- Education: University of Notre Dame (B.Eng) Stanford University (PhD)
- Occupation: Engineer
- Engineering career
- Discipline: Computer Science, Computer Engineering
- Institutions: University of Notre Dame
- Employer(s): IBM

= Peter Kogge =

American computer engineer

Peter Michael Kogge is an American computer engineer and IBM Fellow.

==Background==
Kogge has been at the forefront of several innovations that have shaped the computing industry over the past three decades. While working on his PhD at Stanford in the 1970s, Kogge invented what is still today considered the fastest way of adding numbers in a computer, the Kogge–Stone Adder process, an approach still used in microprocessors by Intel and other companies.

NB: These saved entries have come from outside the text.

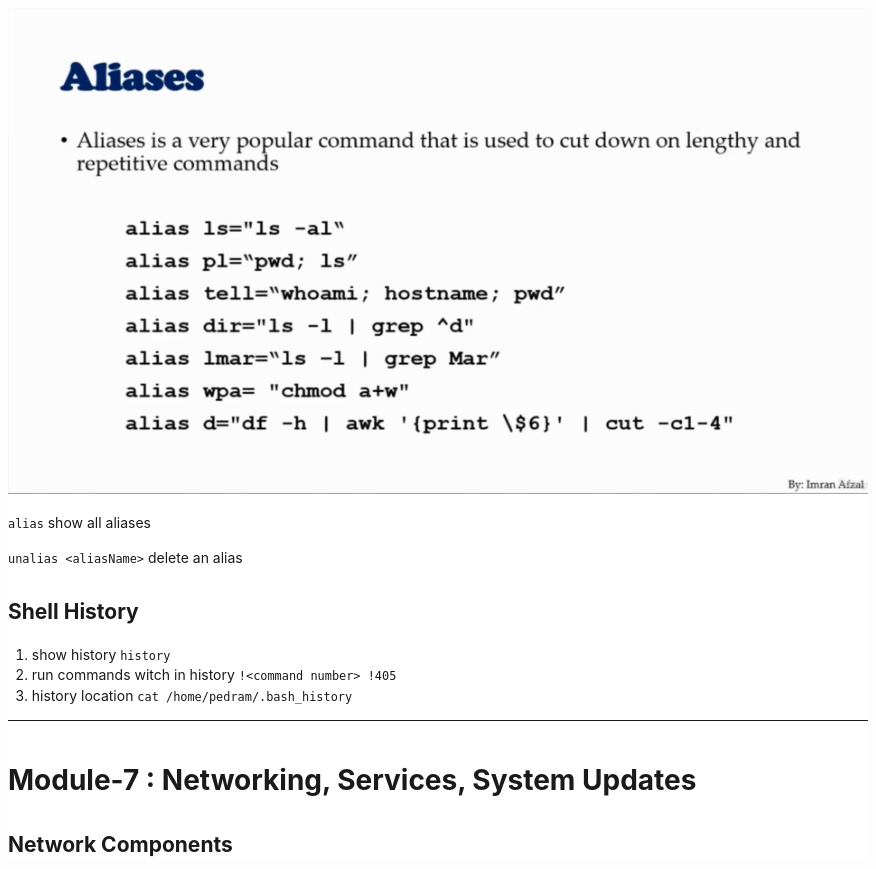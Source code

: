 ![94](images/94.png)

`alias` show all aliases

`unalias <aliasName>` delete an alias

## Shell History

1. show history `history`
2. run commands witch in history  `!<command number> !405`
3. history location `cat /home/pedram/.bash_history`

---------------------------------------------

# Module-7 : Networking, Services, System Updates

## Network Components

After receiving his degree, Kogge joined the computer engineering team at IBM. During his time there, he was a co-inventor on over three dozen patents. His design of the Space Shuttle I/O processor at IBM was one of the first multithreaded computers, and the first to fly in space.

==Contributions==
Peter was the author of the first textbook on pipelining, a now ubiquitous technique for executing multiple instructions in a computer in parallel. At IBM, Kogge was also the inventor of the world's first multi-core processor, EXECUBE, which Kogge and his team placed on a memory chip in an early effort to solve the data bottleneck problem that Emu is solving today.

In 1994, Kogge joined the University of Notre Dame as a faculty member, the Ted H. McCourtney Professor of Computer Science and Engineering. He received the IEEE Computer Society Charles Babbage Award in 2014.